WORK INSTRUCTIONS.
Find every line below with the string "vehicles" and pick it out.

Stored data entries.

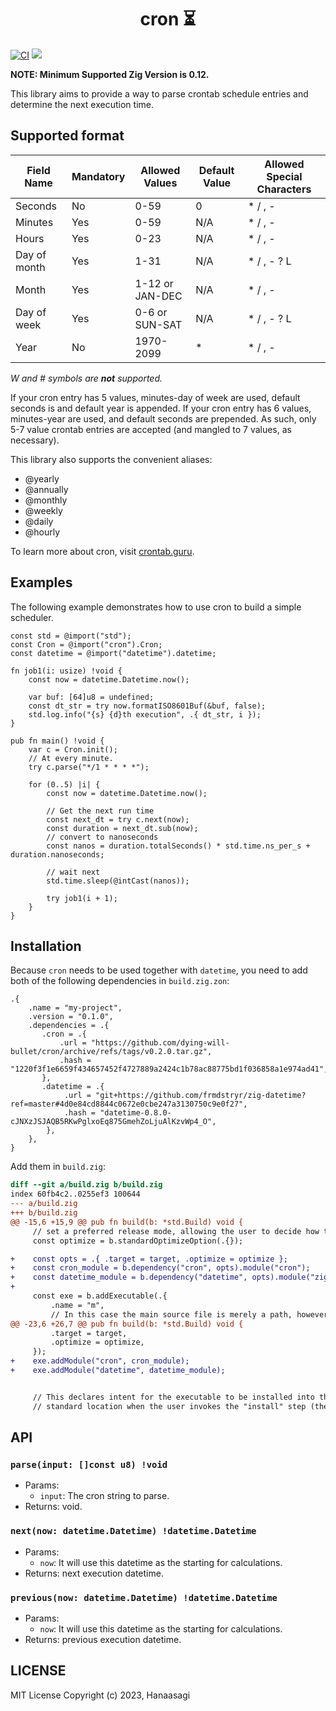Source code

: <h1 align="center"> cron ⏳ </h1>

[![CI](https://github.com/dying-will-bullet/cron/actions/workflows/ci.yaml/badge.svg)](https://github.com/dying-will-bullet/cron/actions/workflows/ci.yaml)
![](https://img.shields.io/badge/language-zig-%23ec915c)

**NOTE: Minimum Supported Zig Version is 0.12.**

This library aims to provide a way to parse crontab schedule entries and determine the next execution time.

## Supported format

| Field Name   | Mandatory | Allowed Values  | Default Value | Allowed Special Characters |
| ------------ | --------- | --------------- | ------------- | -------------------------- |
| Seconds      | No        | 0-59            | 0             | \* / , -                   |
| Minutes      | Yes       | 0-59            | N/A           | \* / , -                   |
| Hours        | Yes       | 0-23            | N/A           | \* / , -                   |
| Day of month | Yes       | 1-31            | N/A           | \* / , - ? L               |
| Month        | Yes       | 1-12 or JAN-DEC | N/A           | \* / , -                   |
| Day of week  | Yes       | 0-6 or SUN-SAT  | N/A           | \* / , - ? L               |
| Year         | No        | 1970-2099       | \*            | \* / , -                   |

_W and # symbols are **not** supported._

If your cron entry has 5 values, minutes-day of week are used, default seconds is and default year is appended.
If your cron entry has 6 values, minutes-year are used, and default seconds are prepended.
As such, only 5-7 value crontab entries are accepted (and mangled to 7 values, as necessary).

This library also supports the convenient aliases:

- @yearly
- @annually
- @monthly
- @weekly
- @daily
- @hourly

To learn more about cron, visit [crontab.guru](https://crontab.guru/).

## Examples

The following example demonstrates how to use cron to build a simple scheduler.

```zig
const std = @import("std");
const Cron = @import("cron").Cron;
const datetime = @import("datetime").datetime;

fn job1(i: usize) !void {
    const now = datetime.Datetime.now();

    var buf: [64]u8 = undefined;
    const dt_str = try now.formatISO8601Buf(&buf, false);
    std.log.info("{s} {d}th execution", .{ dt_str, i });
}

pub fn main() !void {
    var c = Cron.init();
    // At every minute.
    try c.parse("*/1 * * * *");

    for (0..5) |i| {
        const now = datetime.Datetime.now();

        // Get the next run time
        const next_dt = try c.next(now);
        const duration = next_dt.sub(now);
        // convert to nanoseconds
        const nanos = duration.totalSeconds() * std.time.ns_per_s + duration.nanoseconds;

        // wait next
        std.time.sleep(@intCast(nanos));

        try job1(i + 1);
    }
}
```

## Installation

Because `cron` needs to be used together with `datetime`, you need to add both of the following dependencies in `build.zig.zon`:

```
.{
    .name = "my-project",
    .version = "0.1.0",
    .dependencies = .{
       .cron = .{
           .url = "https://github.com/dying-will-bullet/cron/archive/refs/tags/v0.2.0.tar.gz",
           .hash = "1220f3f1e6659f434657452f4727889a2424c1b78ac88775bd1f036858a1e974ad41",
       },
       .datetime = .{
            .url = "git+https://github.com/frmdstryr/zig-datetime?ref=master#4d0e84cd8844c0672e0cbe247a3130750c9e0f27",
            .hash = "datetime-0.8.0-cJNXzJSJAQB5RKwPglxoEq875GmehZoLjuAlKzvWp4_O",
        },
    },
}
```

Add them in `build.zig`:

```diff
diff --git a/build.zig b/build.zig
index 60fb4c2..0255ef3 100644
--- a/build.zig
+++ b/build.zig
@@ -15,6 +15,9 @@ pub fn build(b: *std.Build) void {
     // set a preferred release mode, allowing the user to decide how to optimize.
     const optimize = b.standardOptimizeOption(.{});

+    const opts = .{ .target = target, .optimize = optimize };
+    const cron_module = b.dependency("cron", opts).module("cron");
+    const datetime_module = b.dependency("datetime", opts).module("zig-datetime");
+
     const exe = b.addExecutable(.{
         .name = "m",
         // In this case the main source file is merely a path, however, in more
@@ -23,6 +26,7 @@ pub fn build(b: *std.Build) void {
         .target = target,
         .optimize = optimize,
     });
+    exe.addModule("cron", cron_module);
+    exe.addModule("datetime", datetime_module);


     // This declares intent for the executable to be installed into the
     // standard location when the user invokes the "install" step (the default
```

## API

### `parse(input: []const u8) !void`

- Params:
  - `input`: The cron string to parse.
- Returns: void.

### `next(now: datetime.Datetime) !datetime.Datetime`

- Params:
  - `now`: It will use this datetime as the starting for calculations.
- Returns: next execution datetime.

### `previous(now: datetime.Datetime) !datetime.Datetime`

- Params:
  - `now`: It will use this datetime as the starting for calculations.
- Returns: previous execution datetime.

## LICENSE

MIT License Copyright (c) 2023, Hanaasagi
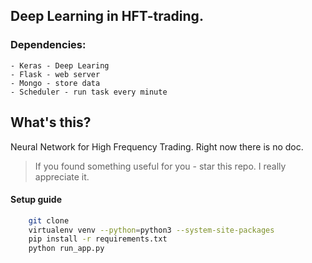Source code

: ## Deep Learning in HFT-trading.
### Dependencies:
    - Keras - Deep Learing
    - Flask - web server
    - Mongo - store data
    - Scheduler - run task every minute

## What's this?
Neural Network for High Frequency Trading.
Right now there is no doc.

> If you found something useful for you - star this repo. I really appreciate it.

#### Setup guide
```bash
    git clone
    virtualenv venv --python=python3 --system-site-packages
    pip install -r requirements.txt
    python run_app.py
```
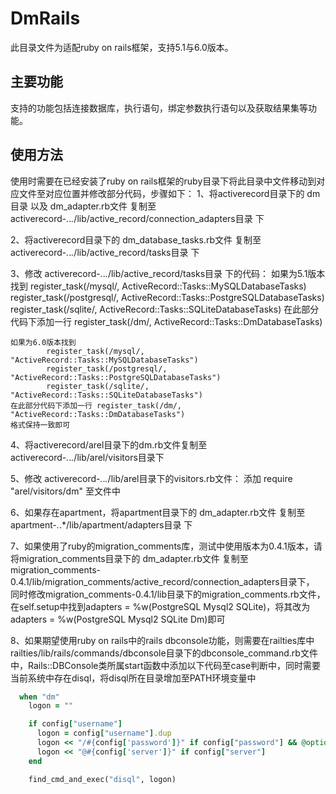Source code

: # DmRails

此目录文件为适配ruby on rails框架，支持5.1与6.0版本。



## 主要功能

支持的功能包括连接数据库，执行语句，绑定参数执行语句以及获取结果集等功能。



## 使用方法

使用时需要在已经安装了ruby on rails框架的ruby目录下将此目录中文件移动到对应文件至对应位置并修改部分代码，步骤如下：
  1、将activerecord目录下的 dm目录 以及 dm_adapter.rb文件 复制至 activerecord-*.*.*.*/lib/active_record/connection_adapters目录 下

  2、将activerecord目录下的 dm_database_tasks.rb文件 复制至 activerecord-*.*.*.*/lib/active_record/tasks目录 下

  3、修改 activerecord-*.*.*.*/lib/active_record/tasks目录 下的代码：
	如果为5.1版本找到
			register_task(/mysql/,        ActiveRecord::Tasks::MySQLDatabaseTasks)
			register_task(/postgresql/,   ActiveRecord::Tasks::PostgreSQLDatabaseTasks)
			register_task(/sqlite/,       ActiveRecord::Tasks::SQLiteDatabaseTasks)
	在此部分代码下添加一行 register_task(/dm/,           ActiveRecord::Tasks::DmDatabaseTasks)
	

	如果为6.0版本找到
			register_task(/mysql/,        "ActiveRecord::Tasks::MySQLDatabaseTasks")
			register_task(/postgresql/,   "ActiveRecord::Tasks::PostgreSQLDatabaseTasks")
			register_task(/sqlite/,       "ActiveRecord::Tasks::SQLiteDatabaseTasks")
	在此部分代码下添加一行 register_task(/dm/,           "ActiveRecord::Tasks::DmDatabaseTasks")
	格式保持一致即可

  4、将activerecord/arel目录下的dm.rb文件复制至 activerecord-*.*.*.*/lib/arel/visitors目录下

  5、修改 activerecord-*.*.*.*/lib/arel目录下的visitors.rb文件： 添加 require "arel/visitors/dm" 至文件中

  6、如果存在apartment，将apartment目录下的 dm_adapter.rb文件 复制至 apartment-*.*.*/lib/apartment/adapters目录 下

  7、如果使用了ruby的migration_comments库，测试中使用版本为0.4.1版本，请将migration_comments目录下的 dm_adapter.rb文件 复制至migration_comments-0.4.1/lib/migration_comments/active_record/connection_adapters目录下，
        同时修改migration_comments-0.4.1/lib目录下的migration_comments.rb文件，在self.setup中找到adapters = %w(PostgreSQL Mysql2 SQLite)，将其改为adapters = %w(PostgreSQL Mysql2 SQLite Dm)即可

8、如果期望使用ruby on rails中的rails dbconsole功能，则需要在railties库中railties/lib/rails/commands/dbconsole目录下的dbconsole_command.rb文件中，Rails::DBConsole类所属start函数中添加以下代码至case判断中，同时需要当前系统中存在disql，将disql所在目录增加至PATH环境变量中

```ruby
  when "dm"
    logon = ""

    if config["username"]
      logon = config["username"].dup
      logon << "/#{config['password']}" if config["password"] && @options["include_password"]
      logon << "@#{config['server']}" if config["server"]
    end

    find_cmd_and_exec("disql", logon)
```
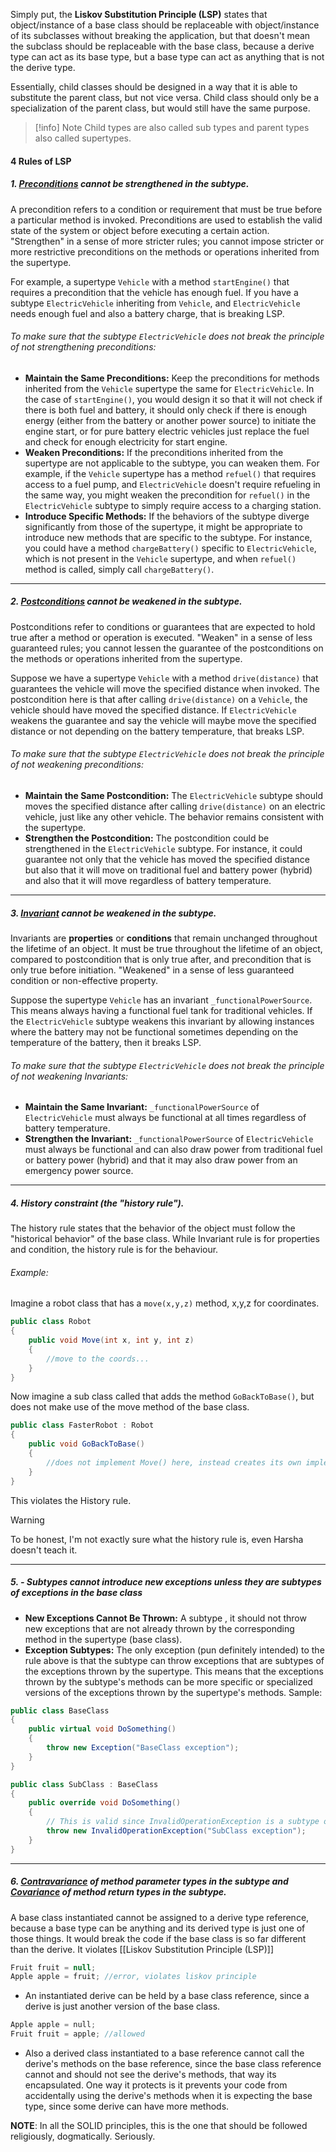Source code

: Simply put, the **Liskov Substitution Principle (LSP)** states that object/instance of a base class should be replaceable with object/instance of its subclasses without breaking the application, but that doesn't mean the subclass should be replaceable with the base class, because a derive type can act as its base type, but a base type can act as anything that is not the derive type.

Essentially, child classes should be designed in a way that it is able to substitute the parent class, but not vice versa. Child class should only be a specialization of the parent class, but would still have the same purpose.
>[!info] Note
>Child types are also called sub types and parent types also called supertypes.
#### 4 Rules of LSP
##### 1. [Preconditions](https://en.wikipedia.org/wiki/Precondition "Precondition") cannot be strengthened in the subtype.
A precondition refers to a condition or requirement that must be true before a particular method is invoked. Preconditions are used to establish the valid state of the system or object before executing a certain action. "Strengthen" in a sense of more stricter rules; you cannot impose stricter or more restrictive preconditions on the methods or operations inherited from the supertype.

For example, a supertype `Vehicle` with a method `startEngine()` that requires a precondition that the vehicle has enough fuel. If you have a subtype `ElectricVehicle` inheriting from `Vehicle`, and `ElectricVehicle` needs enough fuel and also a battery charge, that is breaking LSP.
###### To make sure that the subtype `ElectricVehicle` does not break the principle of not strengthening preconditions:
- **Maintain the Same Preconditions:** Keep the preconditions for methods inherited from the `Vehicle` supertype the same for `ElectricVehicle`. In the case of `startEngine()`, you would design it so that it will not check if there is both fuel and battery, it should only check if there is enough energy (either from the battery or another power source) to initiate the engine start, or for pure battery electric vehicles just replace the fuel and check for enough electricity for start engine.
- **Weaken Preconditions:** If the preconditions inherited from the supertype are not applicable to the subtype, you can weaken them. For example, if the `Vehicle` supertype has a method `refuel()` that requires access to a fuel pump, and `ElectricVehicle` doesn't require refueling in the same way, you might weaken the precondition for `refuel()` in the `ElectricVehicle` subtype to simply require access to a charging station.
- **Introduce Specific Methods:** If the behaviors of the subtype diverge significantly from those of the supertype, it might be appropriate to introduce new methods that are specific to the subtype. For instance, you could have a method `chargeBattery()` specific to `ElectricVehicle`, which is not present in the `Vehicle` supertype, and when `refuel()` method is called, simply call `chargeBattery()`.
---
##### 2. [Postconditions](https://en.wikipedia.org/wiki/Postcondition) cannot be weakened in the subtype.
Postconditions refer to conditions or guarantees that are expected to hold true after a method or operation is executed. "Weaken" in a sense of less guaranteed rules; you cannot lessen the guarantee of the postconditions on the methods or operations inherited from the supertype.

Suppose we have a supertype `Vehicle` with a method `drive(distance)` that guarantees the vehicle will move the specified distance when invoked. The postcondition here is that after calling `drive(distance)` on a `Vehicle`, the vehicle should have moved the specified distance. If `ElectricVehicle` weakens the guarantee and say the vehicle will maybe move the specified distance or not depending on the battery temperature, that breaks LSP.
###### To make sure that the subtype `ElectricVehicle` does not break the principle of not weakening preconditions:
- **Maintain the Same Postcondition:** The `ElectricVehicle` subtype should moves the specified distance after calling `drive(distance)` on an electric vehicle, just like any other vehicle. The behavior remains consistent with the supertype.
- **Strengthen the Postcondition:**  The postcondition could be strengthened in the `ElectricVehicle` subtype. For instance, it could guarantee not only that the vehicle has moved the specified distance but also that it will move on traditional fuel and battery power (hybrid) and also that it will move regardless of battery temperature.
---
##### 3. [Invariant](https://en.wikipedia.org/wiki/Class_invariant "Class invariant") cannot be weakened in the subtype.
Invariants are **properties** or **conditions** that remain unchanged throughout the lifetime of an object. It must be true throughout the lifetime of an object, compared to postcondition that is only true after, and precondition that is only true before initiation. "Weakened" in a sense of less guaranteed condition or non-effective property.

Suppose the supertype `Vehicle` has an invariant `_functionalPowerSource`. This means always having a functional fuel tank for traditional vehicles. If the `ElectricVehicle` subtype weakens this invariant by allowing instances where the battery may not be functional sometimes depending on the temperature of the battery, then it breaks LSP.
###### To make sure that the subtype `ElectricVehicle` does not break the principle of not weakening Invariants:
- **Maintain the Same Invariant:** `_functionalPowerSource` of `ElectricVehicle` must always be functional at all times regardless of battery temperature.
- **Strengthen the Invariant:** `_functionalPowerSource` of `ElectricVehicle` must always be functional and can also draw power from traditional fuel or battery power (hybrid) and that it may also draw power from an emergency power source.
---
##### 4. History constraint (the "history rule").
The history rule states that the behavior of the object must follow the "historical behavior" of the base class. While Invariant rule is for properties and condition, the history rule is for the behaviour.
###### Example: 
Imagine a robot class that has a `move(x,y,z)` method, x,y,z for coordinates.
```c#
public class Robot
{
	public void Move(int x, int y, int z)
	{
		//move to the coords...
	}
}
```
Now imagine a sub class called that adds the method `GoBackToBase()`, but does not make use of the move method of the base class.
```c#
public class FasterRobot : Robot
{
	public void GoBackToBase()
	{
		//does not implement Move() here, instead creates its own implementation
	}
}
```
This violates the History rule.
>[!warning]
>To be honest, I'm not exactly sure what the history rule is, even Harsha doesn't teach it.
---
##### 5. - Subtypes cannot introduce new exceptions unless they are subtypes of exceptions in the base class
- **New Exceptions Cannot Be Thrown:** A subtype , it should not throw new exceptions that are not already thrown by the corresponding method in the supertype (base class). 
- **Exception Subtypes:** The only exception (pun definitely intended) to the rule above is that the subtype can throw exceptions that are subtypes of the exceptions thrown by the supertype. This means that the exceptions thrown by the subtype's methods can be more specific or specialized versions of the exceptions thrown by the supertype's methods.
Sample:
```c#
public class BaseClass
{
    public virtual void DoSomething()
    {
        throw new Exception("BaseClass exception");
    }
}

public class SubClass : BaseClass
{
    public override void DoSomething()
    {
        // This is valid since InvalidOperationException is a subtype of Exception
        throw new InvalidOperationException("SubClass exception");
    }
}

```
---
##### 6.  [Contravariance](https://en.wikipedia.org/wiki/Covariance_and_contravariance_(computer_science) "Covariance and contravariance (computer science)") of method parameter types in the subtype and [Covariance](https://en.wikipedia.org/wiki/Covariance_and_contravariance_(computer_science) "Covariance and contravariance (computer science)") of method return types in the subtype.
A base class instantiated cannot be assigned to a derive type reference, because a base type can be anything and its derived type is just one of those things. It would break the code if the base class is so far different than the derive. It violates [[Liskov Substitution Principle (LSP)]]
```c#
Fruit fruit = null;
Apple apple = fruit; //error, violates liskov principle
```
- An instantiated derive can be held by a base class reference, since a derive is just another version of the base class.
```c#
Apple apple = null;
Fruit fruit = apple; //allowed
```
- Also a derived class instantiated to a base reference cannot call the derive's methods on the base reference, since the base class reference cannot and should not see the derive's methods, that way its encapsulated. One way it protects is it prevents your code from accidentally using the derive's methods when it is expecting the base type, since some derive can have more methods.

**NOTE**: In all the SOLID principles, this is the one that should be followed religiously, dogmatically. Seriously.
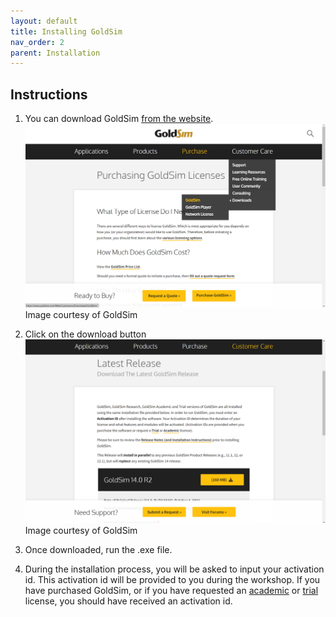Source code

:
 ```yaml
---
layout: default
title: Installing GoldSim
nav_order: 2
parent: Installation
---
```


## Instructions

1. You can download GoldSim [from the website](https://www.goldsim.com/Web/Customers/Downloads/GoldSim/Latest/).
![Install1](../figures/GoldSim_Install_1.png "Courtesy of GoldSim")
Image courtesy of GoldSim

2. Click on the download button
![Install2](../figures/GoldSim_Install_2.png "Courtesy of GoldSim")
Image courtesy of GoldSim

3. Once downloaded, run the .exe file.

4. During the installation process, you will be asked to input your activation id. This activation id will be provided to you during the workshop. If you have purchased GoldSim, or if you have requested an [academic](https://www.goldsim.com/Web/Purchase/AcademicResearch/#RequestAcademic) or [trial](https://www.goldsim.com/Forms/Trial/) license, you should have received an activation id.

EXERCISE SOLUTION.
- **Maintain the Same Preconditions:** Keep the preconditions for methods inherited from the `Vehicle` supertype the same for `ElectricVehicle`. In the case of `startEngine()`, you would design it so that it will not check if there is both fuel and battery, it should only check if there is enough energy (either from the battery or another power source) to initiate the engine start, or for pure battery electric vehicles just replace the fuel and check for enough electricity for start engine.
Suppose the supertype `Vehicle` has an invariant `_functionalPowerSource`. This means always having a functional fuel tank for traditional vehicles. If the `ElectricVehicle` subtype weakens this invariant by allowing instances where the battery may not be functional sometimes depending on the temperature of the battery, then it breaks LSP.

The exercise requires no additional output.